What you should do —
When you reach the line that contains "3.3.4.1 # airva.local" in the data below, start reproducing lines exactly, and stop after the line that contains "RELEASE=$(lsb_release -cs)".

Data extracted from a collection —
• • • • • • •

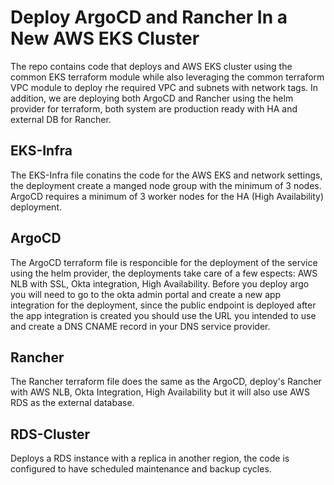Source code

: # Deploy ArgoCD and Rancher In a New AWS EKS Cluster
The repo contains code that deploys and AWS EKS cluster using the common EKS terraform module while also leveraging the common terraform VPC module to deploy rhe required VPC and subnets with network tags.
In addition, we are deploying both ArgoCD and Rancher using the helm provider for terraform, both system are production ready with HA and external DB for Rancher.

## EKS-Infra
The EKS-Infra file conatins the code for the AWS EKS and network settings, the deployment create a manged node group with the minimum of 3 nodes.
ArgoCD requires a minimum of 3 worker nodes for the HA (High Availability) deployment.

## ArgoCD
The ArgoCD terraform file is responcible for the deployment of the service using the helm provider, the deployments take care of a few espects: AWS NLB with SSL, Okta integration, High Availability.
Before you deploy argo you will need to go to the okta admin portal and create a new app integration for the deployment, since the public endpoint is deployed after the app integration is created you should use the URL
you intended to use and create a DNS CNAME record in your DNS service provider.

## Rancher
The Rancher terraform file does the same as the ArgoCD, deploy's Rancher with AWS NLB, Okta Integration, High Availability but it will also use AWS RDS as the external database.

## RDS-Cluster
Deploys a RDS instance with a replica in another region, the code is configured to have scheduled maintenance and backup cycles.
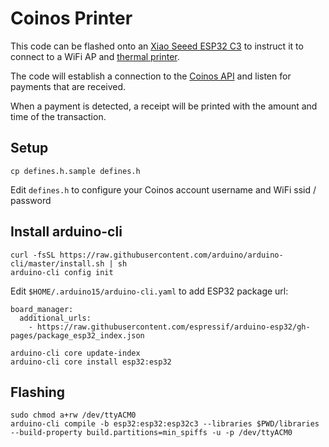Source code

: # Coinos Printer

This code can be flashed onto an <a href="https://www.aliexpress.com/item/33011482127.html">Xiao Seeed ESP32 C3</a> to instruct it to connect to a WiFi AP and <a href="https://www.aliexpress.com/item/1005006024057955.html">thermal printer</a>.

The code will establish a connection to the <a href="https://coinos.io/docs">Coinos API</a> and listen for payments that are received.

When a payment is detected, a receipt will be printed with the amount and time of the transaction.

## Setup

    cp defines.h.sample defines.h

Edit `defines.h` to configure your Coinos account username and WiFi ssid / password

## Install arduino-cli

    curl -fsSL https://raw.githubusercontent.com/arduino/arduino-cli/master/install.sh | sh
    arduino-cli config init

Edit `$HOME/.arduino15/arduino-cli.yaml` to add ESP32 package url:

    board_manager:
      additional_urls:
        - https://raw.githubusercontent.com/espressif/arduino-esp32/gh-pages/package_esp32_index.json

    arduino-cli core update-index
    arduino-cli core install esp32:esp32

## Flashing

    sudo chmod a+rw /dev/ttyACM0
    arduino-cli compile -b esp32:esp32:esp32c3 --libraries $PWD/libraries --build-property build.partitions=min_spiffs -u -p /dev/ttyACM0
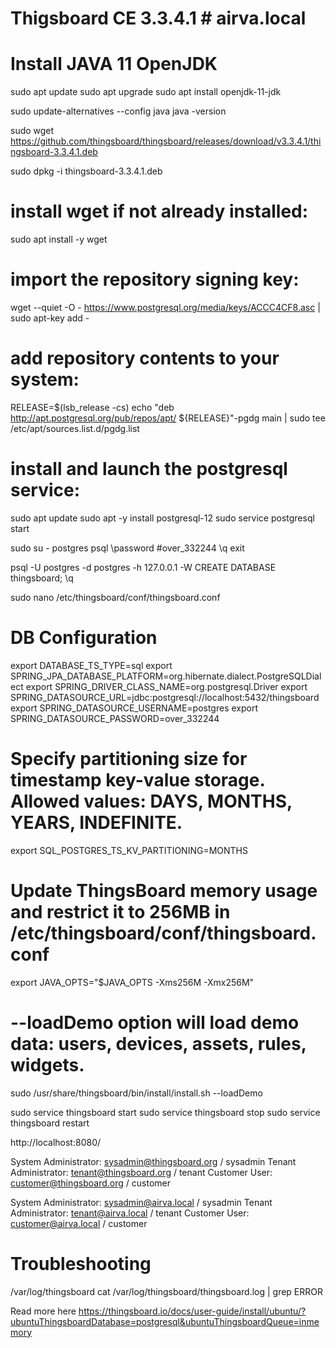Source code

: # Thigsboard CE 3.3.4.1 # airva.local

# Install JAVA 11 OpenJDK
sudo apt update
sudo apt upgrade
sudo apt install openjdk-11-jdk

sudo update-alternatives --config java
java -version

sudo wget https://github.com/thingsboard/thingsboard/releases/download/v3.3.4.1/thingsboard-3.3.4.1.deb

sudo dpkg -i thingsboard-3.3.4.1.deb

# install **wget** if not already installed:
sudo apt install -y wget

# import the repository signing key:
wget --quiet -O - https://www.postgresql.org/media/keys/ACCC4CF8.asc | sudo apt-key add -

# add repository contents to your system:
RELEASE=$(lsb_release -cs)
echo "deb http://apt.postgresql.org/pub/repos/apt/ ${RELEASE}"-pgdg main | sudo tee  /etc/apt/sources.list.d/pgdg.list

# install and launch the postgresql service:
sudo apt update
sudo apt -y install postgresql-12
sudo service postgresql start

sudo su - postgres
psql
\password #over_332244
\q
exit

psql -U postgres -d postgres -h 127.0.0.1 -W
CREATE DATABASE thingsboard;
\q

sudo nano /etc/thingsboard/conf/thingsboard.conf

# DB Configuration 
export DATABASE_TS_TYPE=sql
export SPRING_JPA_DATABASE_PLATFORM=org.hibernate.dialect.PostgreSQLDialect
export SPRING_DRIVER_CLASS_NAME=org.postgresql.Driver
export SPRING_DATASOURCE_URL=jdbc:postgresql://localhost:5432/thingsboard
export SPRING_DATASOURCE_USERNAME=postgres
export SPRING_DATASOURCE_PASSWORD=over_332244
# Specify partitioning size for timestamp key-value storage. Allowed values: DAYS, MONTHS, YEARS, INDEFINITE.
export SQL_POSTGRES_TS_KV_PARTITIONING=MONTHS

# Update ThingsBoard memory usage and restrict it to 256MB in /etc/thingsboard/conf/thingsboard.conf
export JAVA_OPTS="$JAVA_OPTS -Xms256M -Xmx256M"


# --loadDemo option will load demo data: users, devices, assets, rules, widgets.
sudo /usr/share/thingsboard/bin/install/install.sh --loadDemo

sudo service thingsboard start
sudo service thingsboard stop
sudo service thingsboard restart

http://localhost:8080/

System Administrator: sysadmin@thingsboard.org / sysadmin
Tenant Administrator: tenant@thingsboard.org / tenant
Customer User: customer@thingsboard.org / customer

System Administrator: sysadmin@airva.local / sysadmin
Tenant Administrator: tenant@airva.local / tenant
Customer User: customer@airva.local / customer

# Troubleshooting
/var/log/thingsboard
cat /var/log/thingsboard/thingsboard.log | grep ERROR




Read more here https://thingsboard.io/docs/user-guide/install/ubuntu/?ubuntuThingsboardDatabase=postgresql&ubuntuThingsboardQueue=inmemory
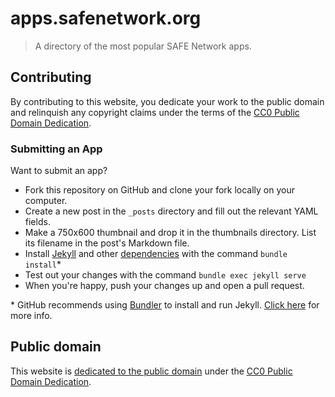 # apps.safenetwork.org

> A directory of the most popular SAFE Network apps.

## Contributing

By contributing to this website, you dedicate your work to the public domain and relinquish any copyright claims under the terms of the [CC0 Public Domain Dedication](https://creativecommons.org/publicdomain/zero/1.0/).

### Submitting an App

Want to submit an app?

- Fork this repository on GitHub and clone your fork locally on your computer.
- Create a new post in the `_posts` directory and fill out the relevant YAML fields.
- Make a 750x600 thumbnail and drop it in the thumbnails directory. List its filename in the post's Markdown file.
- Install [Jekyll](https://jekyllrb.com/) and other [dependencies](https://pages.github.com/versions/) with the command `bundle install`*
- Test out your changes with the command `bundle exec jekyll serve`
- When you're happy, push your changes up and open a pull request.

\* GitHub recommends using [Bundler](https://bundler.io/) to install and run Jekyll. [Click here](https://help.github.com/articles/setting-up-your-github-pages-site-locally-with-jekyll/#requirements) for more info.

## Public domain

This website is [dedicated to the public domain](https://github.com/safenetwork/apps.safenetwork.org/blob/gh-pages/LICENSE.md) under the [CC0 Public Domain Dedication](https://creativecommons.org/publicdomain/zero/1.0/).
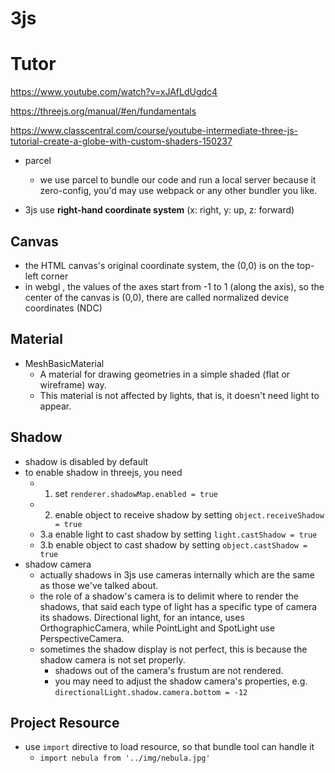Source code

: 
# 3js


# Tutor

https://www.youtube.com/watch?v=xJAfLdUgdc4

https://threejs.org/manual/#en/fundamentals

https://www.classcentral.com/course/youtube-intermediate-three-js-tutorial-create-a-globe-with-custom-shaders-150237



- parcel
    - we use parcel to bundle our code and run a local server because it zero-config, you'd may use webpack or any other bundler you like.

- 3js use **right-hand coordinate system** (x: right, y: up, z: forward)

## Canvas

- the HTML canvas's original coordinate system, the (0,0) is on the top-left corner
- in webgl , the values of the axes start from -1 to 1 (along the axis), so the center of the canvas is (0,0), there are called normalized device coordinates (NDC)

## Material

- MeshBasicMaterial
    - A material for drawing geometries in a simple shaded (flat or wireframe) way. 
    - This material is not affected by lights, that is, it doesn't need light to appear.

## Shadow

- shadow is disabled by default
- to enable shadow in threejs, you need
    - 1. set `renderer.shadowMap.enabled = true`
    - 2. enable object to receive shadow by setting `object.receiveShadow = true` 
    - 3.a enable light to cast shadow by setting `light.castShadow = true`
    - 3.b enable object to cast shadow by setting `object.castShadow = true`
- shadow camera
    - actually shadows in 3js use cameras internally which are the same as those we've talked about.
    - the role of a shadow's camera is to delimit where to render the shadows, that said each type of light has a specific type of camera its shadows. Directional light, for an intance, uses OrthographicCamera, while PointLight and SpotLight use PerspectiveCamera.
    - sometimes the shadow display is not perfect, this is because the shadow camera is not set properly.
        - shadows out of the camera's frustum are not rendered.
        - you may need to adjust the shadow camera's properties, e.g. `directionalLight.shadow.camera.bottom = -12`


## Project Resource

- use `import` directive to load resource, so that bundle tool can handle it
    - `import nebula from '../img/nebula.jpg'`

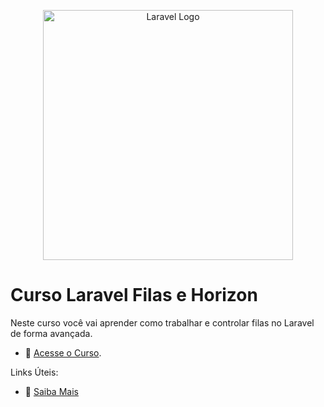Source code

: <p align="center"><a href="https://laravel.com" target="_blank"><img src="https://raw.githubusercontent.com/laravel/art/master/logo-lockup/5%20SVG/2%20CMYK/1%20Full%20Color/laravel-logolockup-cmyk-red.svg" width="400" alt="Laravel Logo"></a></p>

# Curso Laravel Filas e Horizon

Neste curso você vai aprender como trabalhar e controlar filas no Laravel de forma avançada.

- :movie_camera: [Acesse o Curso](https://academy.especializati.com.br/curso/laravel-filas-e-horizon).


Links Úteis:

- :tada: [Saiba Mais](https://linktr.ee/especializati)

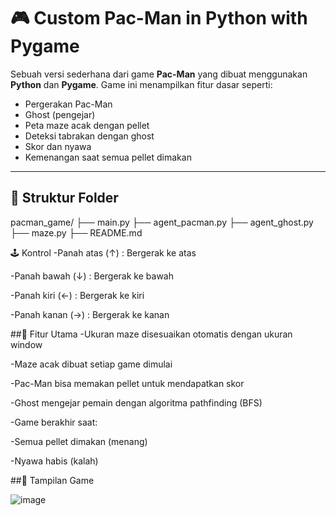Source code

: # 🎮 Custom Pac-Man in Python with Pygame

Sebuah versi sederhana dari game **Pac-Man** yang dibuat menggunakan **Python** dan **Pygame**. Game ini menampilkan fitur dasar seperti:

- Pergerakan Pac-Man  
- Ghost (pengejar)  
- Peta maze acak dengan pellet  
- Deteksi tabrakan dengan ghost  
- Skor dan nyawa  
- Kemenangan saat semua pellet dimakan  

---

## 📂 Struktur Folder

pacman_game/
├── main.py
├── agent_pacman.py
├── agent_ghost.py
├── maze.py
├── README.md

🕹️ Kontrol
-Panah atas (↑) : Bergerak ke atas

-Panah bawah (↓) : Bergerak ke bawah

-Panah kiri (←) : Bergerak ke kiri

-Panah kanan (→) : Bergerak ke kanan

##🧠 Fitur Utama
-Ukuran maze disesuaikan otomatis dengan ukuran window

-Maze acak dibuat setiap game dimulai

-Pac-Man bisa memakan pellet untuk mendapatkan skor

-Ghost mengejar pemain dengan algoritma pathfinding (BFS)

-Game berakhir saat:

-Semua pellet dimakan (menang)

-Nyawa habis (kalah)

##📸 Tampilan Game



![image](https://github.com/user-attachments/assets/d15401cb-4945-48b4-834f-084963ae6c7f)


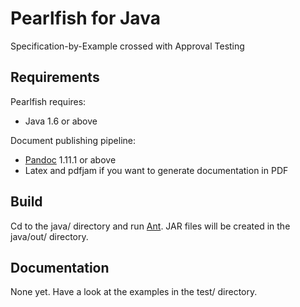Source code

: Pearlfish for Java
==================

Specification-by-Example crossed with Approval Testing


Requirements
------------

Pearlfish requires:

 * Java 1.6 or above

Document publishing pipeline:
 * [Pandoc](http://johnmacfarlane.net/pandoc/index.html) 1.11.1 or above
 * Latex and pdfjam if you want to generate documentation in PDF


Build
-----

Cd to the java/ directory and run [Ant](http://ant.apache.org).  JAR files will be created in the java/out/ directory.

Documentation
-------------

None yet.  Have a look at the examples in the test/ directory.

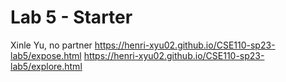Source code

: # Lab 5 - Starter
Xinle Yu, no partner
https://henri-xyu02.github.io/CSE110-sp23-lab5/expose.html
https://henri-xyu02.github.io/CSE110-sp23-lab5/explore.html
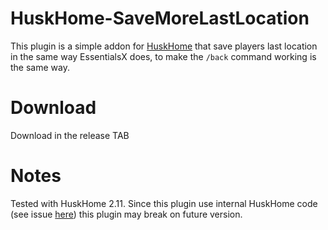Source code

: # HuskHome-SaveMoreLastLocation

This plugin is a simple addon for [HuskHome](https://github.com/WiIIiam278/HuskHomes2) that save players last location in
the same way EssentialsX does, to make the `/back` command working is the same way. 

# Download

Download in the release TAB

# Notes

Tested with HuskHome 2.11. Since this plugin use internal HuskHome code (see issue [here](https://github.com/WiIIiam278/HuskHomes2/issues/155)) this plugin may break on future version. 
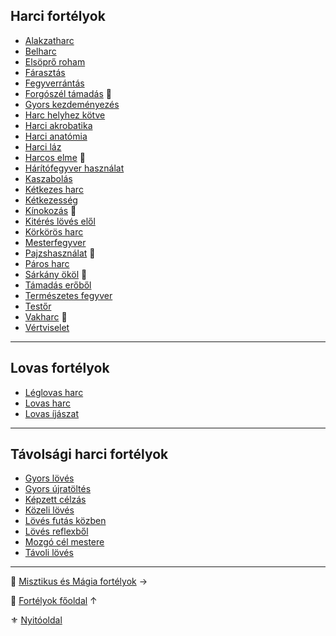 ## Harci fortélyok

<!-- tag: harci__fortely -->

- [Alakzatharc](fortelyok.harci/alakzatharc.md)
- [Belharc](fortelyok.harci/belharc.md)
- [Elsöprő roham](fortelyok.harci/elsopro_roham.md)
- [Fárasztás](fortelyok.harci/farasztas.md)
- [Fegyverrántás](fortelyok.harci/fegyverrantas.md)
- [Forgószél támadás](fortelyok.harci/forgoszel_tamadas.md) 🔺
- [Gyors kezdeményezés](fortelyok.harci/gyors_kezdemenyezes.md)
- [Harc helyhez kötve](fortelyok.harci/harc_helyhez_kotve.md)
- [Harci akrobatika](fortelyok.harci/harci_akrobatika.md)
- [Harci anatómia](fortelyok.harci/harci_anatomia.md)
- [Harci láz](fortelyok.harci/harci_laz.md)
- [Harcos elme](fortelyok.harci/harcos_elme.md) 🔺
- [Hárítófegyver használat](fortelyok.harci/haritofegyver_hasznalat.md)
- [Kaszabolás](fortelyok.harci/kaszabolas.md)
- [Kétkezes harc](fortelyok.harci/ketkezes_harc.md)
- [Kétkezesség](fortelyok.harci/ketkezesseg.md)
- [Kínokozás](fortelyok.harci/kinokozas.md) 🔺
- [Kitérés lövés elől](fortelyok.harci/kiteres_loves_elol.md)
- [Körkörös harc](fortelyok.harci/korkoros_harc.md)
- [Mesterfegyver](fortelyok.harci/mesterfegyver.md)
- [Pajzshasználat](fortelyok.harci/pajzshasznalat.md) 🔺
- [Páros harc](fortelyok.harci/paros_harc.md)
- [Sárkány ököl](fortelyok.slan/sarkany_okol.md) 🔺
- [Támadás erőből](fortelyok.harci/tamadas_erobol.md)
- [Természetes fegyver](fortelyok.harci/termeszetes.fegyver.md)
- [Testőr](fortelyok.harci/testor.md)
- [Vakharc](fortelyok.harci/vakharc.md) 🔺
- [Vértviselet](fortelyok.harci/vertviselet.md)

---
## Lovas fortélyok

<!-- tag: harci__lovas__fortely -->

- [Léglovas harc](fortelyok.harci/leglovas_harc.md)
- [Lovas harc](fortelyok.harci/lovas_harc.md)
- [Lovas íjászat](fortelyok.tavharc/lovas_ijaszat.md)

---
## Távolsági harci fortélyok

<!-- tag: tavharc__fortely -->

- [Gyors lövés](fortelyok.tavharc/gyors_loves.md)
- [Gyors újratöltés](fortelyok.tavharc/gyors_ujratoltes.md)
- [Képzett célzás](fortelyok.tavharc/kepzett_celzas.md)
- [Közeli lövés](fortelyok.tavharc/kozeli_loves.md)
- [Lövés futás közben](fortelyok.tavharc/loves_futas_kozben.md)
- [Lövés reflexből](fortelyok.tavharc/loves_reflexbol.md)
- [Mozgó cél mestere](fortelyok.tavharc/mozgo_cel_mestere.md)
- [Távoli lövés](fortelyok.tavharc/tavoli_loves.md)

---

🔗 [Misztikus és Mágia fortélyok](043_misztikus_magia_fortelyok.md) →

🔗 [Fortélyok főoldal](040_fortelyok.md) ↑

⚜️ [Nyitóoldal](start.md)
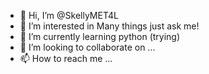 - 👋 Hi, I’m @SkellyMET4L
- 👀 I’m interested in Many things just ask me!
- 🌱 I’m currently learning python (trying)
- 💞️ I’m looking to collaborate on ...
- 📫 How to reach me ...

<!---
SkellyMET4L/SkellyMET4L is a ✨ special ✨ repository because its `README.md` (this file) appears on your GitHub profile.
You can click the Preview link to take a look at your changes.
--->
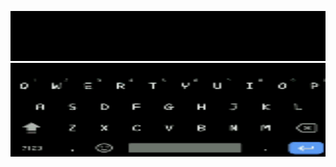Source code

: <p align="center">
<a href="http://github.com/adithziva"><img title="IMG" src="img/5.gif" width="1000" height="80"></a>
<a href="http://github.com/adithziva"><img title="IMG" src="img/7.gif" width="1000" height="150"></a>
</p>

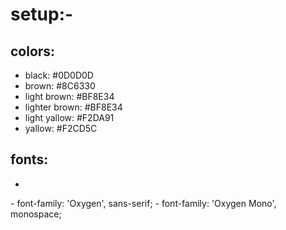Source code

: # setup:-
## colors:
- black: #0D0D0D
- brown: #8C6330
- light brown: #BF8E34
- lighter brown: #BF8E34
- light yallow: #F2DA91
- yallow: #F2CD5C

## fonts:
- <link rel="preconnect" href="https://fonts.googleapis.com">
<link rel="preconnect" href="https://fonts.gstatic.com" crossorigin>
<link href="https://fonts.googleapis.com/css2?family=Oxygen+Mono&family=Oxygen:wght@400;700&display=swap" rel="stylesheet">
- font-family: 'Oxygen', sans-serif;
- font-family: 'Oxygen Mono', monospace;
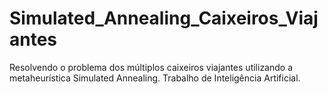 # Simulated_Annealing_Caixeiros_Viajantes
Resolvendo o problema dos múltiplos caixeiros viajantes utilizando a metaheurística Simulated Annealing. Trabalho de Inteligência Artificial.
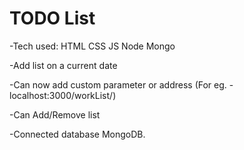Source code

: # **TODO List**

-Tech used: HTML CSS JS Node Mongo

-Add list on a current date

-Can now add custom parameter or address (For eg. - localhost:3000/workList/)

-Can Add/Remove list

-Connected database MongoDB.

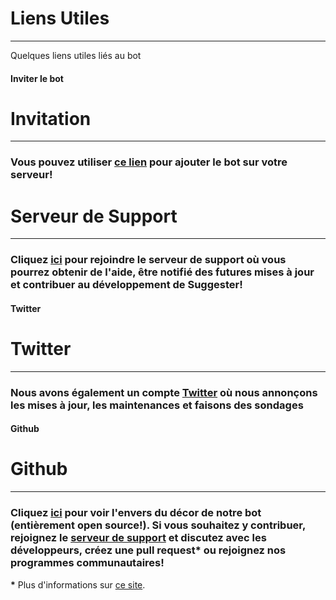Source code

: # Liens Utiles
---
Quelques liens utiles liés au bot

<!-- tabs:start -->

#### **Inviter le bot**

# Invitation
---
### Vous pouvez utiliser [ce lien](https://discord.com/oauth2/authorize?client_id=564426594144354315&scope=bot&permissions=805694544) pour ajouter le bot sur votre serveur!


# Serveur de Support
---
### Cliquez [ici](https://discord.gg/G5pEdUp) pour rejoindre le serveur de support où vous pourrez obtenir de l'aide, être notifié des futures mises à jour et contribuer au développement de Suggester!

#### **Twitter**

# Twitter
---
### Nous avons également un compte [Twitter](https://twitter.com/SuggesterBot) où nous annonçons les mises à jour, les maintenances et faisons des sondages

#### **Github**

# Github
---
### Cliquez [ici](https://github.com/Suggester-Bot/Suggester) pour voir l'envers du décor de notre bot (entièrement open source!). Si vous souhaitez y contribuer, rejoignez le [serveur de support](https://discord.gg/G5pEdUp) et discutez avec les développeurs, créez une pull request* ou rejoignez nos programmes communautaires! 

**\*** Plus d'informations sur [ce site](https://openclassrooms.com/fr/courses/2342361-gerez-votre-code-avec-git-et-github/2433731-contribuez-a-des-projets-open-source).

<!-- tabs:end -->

• • • • • • •

Solution below —
: # Thigsboard CE 3.3.4.1 # airva.local

# Install JAVA 11 OpenJDK
sudo apt update
sudo apt upgrade
sudo apt install openjdk-11-jdk

sudo update-alternatives --config java
java -version

sudo wget https://github.com/thingsboard/thingsboard/releases/download/v3.3.4.1/thingsboard-3.3.4.1.deb

sudo dpkg -i thingsboard-3.3.4.1.deb

# install **wget** if not already installed:
sudo apt install -y wget

# import the repository signing key:
wget --quiet -O - https://www.postgresql.org/media/keys/ACCC4CF8.asc | sudo apt-key add -

# add repository contents to your system:
RELEASE=$(lsb_release -cs)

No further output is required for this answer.